■ Your objective ■
Using the data beneath, show every line that includes the word "gris".

***

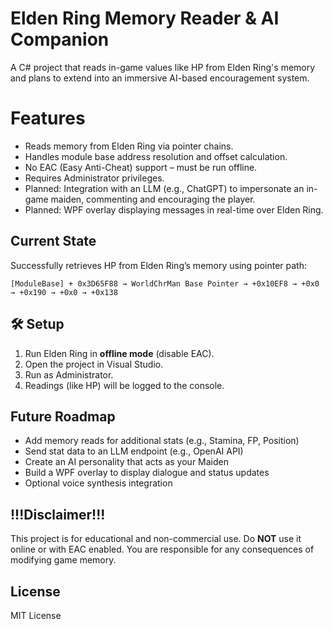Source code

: 
# Elden Ring Memory Reader & AI Companion

A C# project that reads in-game values like HP from Elden Ring's memory and plans to extend into an immersive AI-based encouragement system.

# Features

- Reads memory from Elden Ring via pointer chains.
- Handles module base address resolution and offset calculation.
- No EAC (Easy Anti-Cheat) support – must be run offline.
- Requires Administrator privileges.
- Planned: Integration with an LLM (e.g., ChatGPT) to impersonate an in-game maiden, commenting and encouraging the player.
- Planned: WPF overlay displaying messages in real-time over Elden Ring.

## Current State

Successfully retrieves HP from Elden Ring’s memory using pointer path:
```
[ModuleBase] + 0x3D65F88 → WorldChrMan Base Pointer → +0x10EF8 → +0x0 → +0x190 → +0x0 → +0x138
```

## 🛠 Setup

1. Run Elden Ring in **offline mode** (disable EAC).
2. Open the project in Visual Studio.
3. Run as Administrator.
4. Readings (like HP) will be logged to the console.

## Future Roadmap

- Add memory reads for additional stats (e.g., Stamina, FP, Position)
- Send stat data to an LLM endpoint (e.g., OpenAI API)
- Create an AI personality that acts as your Maiden
- Build a WPF overlay to display dialogue and status updates
- Optional voice synthesis integration

## !!!Disclaimer!!!

This project is for educational and non-commercial use. Do **NOT** use it online or with EAC enabled. You are responsible for any consequences of modifying game memory.

## License

MIT License

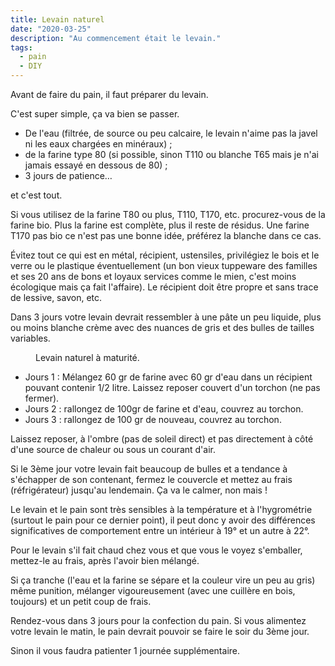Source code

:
 ```yaml
---
title: Levain naturel
date: "2020-03-25"
description: "Au commencement était le levain."
tags:
  - pain
  - DIY
---
```


Avant de faire du pain, il faut préparer du levain.

C'est super simple, ça va bien se passer. 

- De l'eau (filtrée, de source ou peu calcaire, le levain n'aime pas la javel ni les eaux chargées en minéraux) ;
- de la farine type 80 (si possible, sinon T110 ou blanche T65 mais je n'ai jamais essayé en dessous de 80) ;
- 3 jours de patience… 

et c'est tout.

Si vous utilisez de la farine T80 ou plus, T110, T170, etc. procurez-vous de la farine bio.
Plus la farine est complète, plus il reste de résidus. Une farine T170 pas bio ce n'est pas une bonne idée, préférez la blanche dans ce cas.

Évitez tout ce qui est en métal, récipient, ustensiles, privilégiez le bois et le verre ou le plastique éventuellement (un bon vieux tuppeware des familles et ses 20 ans de bons et loyaux services comme le mien, c'est moins écologique mais ça fait l'affaire). Le récipient doit être propre et sans trace de lessive, savon, etc.

Dans 3 jours votre levain devrait ressembler à une pâte un peu liquide, plus ou moins blanche crème avec des nuances de gris et des bulles de tailles variables.

<figure>
        <img alt="" class="img-post" src="/levain.jpg">
        <figcaption> Levain naturel à maturité.</figcaption>
    </figure>

- Jours 1 : Mélangez 60 gr de farine avec 60 gr d'eau dans un récipient pouvant contenir 1/2 litre. Laissez reposer couvert d'un torchon (ne pas fermer).
- Jours 2 : rallongez de 100gr de farine et d'eau, couvrez au torchon.
- Jours 3 : rallongez de 100 gr de nouveau, couvrez au torchon.

Laissez reposer, à l'ombre (pas de soleil direct) et pas directement à côté d'une source de chaleur ou sous un courant d'air.

Si le 3ème jour votre levain fait beaucoup de bulles et a tendance à s'échapper de son contenant, fermez le couvercle et mettez au frais (réfrigérateur) jusqu'au lendemain. Ça va le calmer, non mais !

Le levain et le pain sont très sensibles à la température et à l'hygrométrie (surtout le pain pour ce dernier point), il peut donc y avoir des différences significatives de comportement entre un intérieur à 19° et un autre à 22°.

Pour le levain s'il fait chaud chez vous et que vous le voyez s'emballer, mettez-le au frais, après l'avoir bien mélangé.

Si ça tranche (l'eau et la farine se sépare et la couleur vire un peu au gris) même punition, mélanger vigoureusement (avec une cuillère en bois, toujours) et un petit coup de frais.

Rendez-vous dans 3 jours pour la confection du pain.
Si vous alimentez votre levain le matin, le pain devrait pouvoir se faire le soir du 3ème jour. 

Sinon il vous faudra patienter 1 journée supplémentaire.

***

■ Solution for this exercise ■
Dans 3 jours votre levain devrait ressembler à une pâte un peu liquide, plus ou moins blanche crème avec des nuances de gris et des bulles de tailles variables.
Si ça tranche (l'eau et la farine se sépare et la couleur vire un peu au gris) même punition, mélanger vigoureusement (avec une cuillère en bois, toujours) et un petit coup de frais.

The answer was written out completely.